Zu Anfang April 2015 wurde das Insolvenzverfahren über das Vermögen des Arbeitgebers eröffnet und ein Insolvenzverwalter bestellt. Nachdem der Buchhalter das (durch die Insolvenzeröffnung unterbrochene) Kündigungsschutzverfahren wieder aufgerufen hatte, kam es im Juni 2016 zur mündlichen Verhandlung vor dem Arbeitsgericht. In der Verhandlung stellte der Insolvenzverwalter auch den Auflösungsantrag, den der insolvente Arbeitgeber bereits Mitte Januar 2015 angekündigt hatte.
Das Arbeitsgericht gab der Kündigungsschutzklage statt, löste das Arbeitsverhältnis aber gegen eine Abfindung von 1.558,75 EUR auf. Gemäß dem Urteilsauspruch wurde dieser Abfindungsbetrag "zur Insolvenztabelle festgestellt" (Arbeitsgericht Kaiserslautern, Urteil vom 09.06.016, 6 Ca 572/15).
Dagegen ging der Buchhalter in Berufung, um den Verwalter zur effektiven Zahlung der Abfindung von 1.558,75 EUR als Masseverbindlichkeit verurteilen zu lassen. Das Landesarbeitsgericht (LAG) Rheinland-Pfalz wies die Berufung zurück (Urteil vom 19.04.2017, 4 Sa 329/16). Begründung des LAG: Bei der Abgrenzung von Insolvenzforderung und Masseforderung kommt es darauf an, ob der anspruchsbegründende Tatbestand bereits vor Insolvenzeröffnung abgeschlossen war.
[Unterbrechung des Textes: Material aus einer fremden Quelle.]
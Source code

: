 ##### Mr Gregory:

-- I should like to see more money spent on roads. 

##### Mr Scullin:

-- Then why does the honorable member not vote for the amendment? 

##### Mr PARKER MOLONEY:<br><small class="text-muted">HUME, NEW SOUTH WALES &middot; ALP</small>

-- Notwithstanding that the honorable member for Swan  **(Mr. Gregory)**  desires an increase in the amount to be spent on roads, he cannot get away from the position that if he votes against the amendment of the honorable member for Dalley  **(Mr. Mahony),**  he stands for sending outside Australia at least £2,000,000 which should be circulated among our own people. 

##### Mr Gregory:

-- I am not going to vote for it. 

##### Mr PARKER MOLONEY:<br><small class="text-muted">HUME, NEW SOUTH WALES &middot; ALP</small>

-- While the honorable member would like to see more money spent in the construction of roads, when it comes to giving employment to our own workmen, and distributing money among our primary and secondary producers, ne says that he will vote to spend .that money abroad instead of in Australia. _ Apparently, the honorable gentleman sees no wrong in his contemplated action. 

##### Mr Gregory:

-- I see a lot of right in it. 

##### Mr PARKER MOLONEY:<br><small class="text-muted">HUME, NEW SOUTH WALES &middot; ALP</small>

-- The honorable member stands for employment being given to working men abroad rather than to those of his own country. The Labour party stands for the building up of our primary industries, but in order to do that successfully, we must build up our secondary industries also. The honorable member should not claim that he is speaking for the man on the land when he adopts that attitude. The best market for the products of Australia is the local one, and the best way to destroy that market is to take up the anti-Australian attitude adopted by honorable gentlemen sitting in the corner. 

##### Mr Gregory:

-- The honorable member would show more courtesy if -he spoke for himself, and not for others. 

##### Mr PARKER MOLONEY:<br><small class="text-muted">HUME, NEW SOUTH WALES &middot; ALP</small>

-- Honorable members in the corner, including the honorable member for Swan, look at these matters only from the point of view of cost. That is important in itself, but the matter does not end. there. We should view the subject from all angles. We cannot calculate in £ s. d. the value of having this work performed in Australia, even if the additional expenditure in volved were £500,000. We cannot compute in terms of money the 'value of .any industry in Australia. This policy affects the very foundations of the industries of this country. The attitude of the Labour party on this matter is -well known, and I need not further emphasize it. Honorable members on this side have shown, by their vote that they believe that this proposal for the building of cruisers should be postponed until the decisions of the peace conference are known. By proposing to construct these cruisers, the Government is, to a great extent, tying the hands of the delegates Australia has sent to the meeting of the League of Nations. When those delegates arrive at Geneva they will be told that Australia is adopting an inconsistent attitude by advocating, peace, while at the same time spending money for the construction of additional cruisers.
BAG: Beantragt der Insolvenzverwalter die gerichtliche Auflösung des Arbeitsverhältnisses gegen Abfindung, ist der Abfindungsanspruch eine Masseforderung, auch wenn die Kündigung noch vom insolventen Arbeitgeber ausgesprochen wurde
Vor dem BAG hatte der Buchhalter endlich Erfolg. Das BAG gab seiner Revision statt. In der Pressemeldung des BAG heißt es zur Begründung:
Macht der Insolvenzverwalter einen Antrag auf Auflösung des Arbeitsverhältnisses gegen Abfindungszahlung nach § 9 KSchG rechtshängig und gibt das Gericht dem Antrag statt, ist der Anspruch auf Abfindung nach § 10 KSchG eine Masseverbindlichkeit. Sie ist nach § 53 InsO vorweg zu berichtigen und muss daher vom Verwalter "wie geschuldet in voller Höhe" erfüllt werden.
Das gilt, so das BAG ausdrücklich, auch in den Fällen, in denen die dem Kündigungsschutzverfahren zugrunde liegende Kündigung noch vom späteren Insolvenzschuldner erklärt worden ist.
Maßgeblich war hier im Streitfall, dass der Schriftsatz des beklagten Arbeitgebers vom Januar 2015, in dem der Auflösungsantrag angekündigt war, dem Anwalt des Buchhalters nicht vom Gericht zugestellt, sondern nur formlos übersandt worden war. Damit war der Auflösungsantrag nicht rechtshängig geworden, so dass erst die Antragstellung durch den Insolvenzverwalter im Juni 2016 zur Rechtshängigkeit führte.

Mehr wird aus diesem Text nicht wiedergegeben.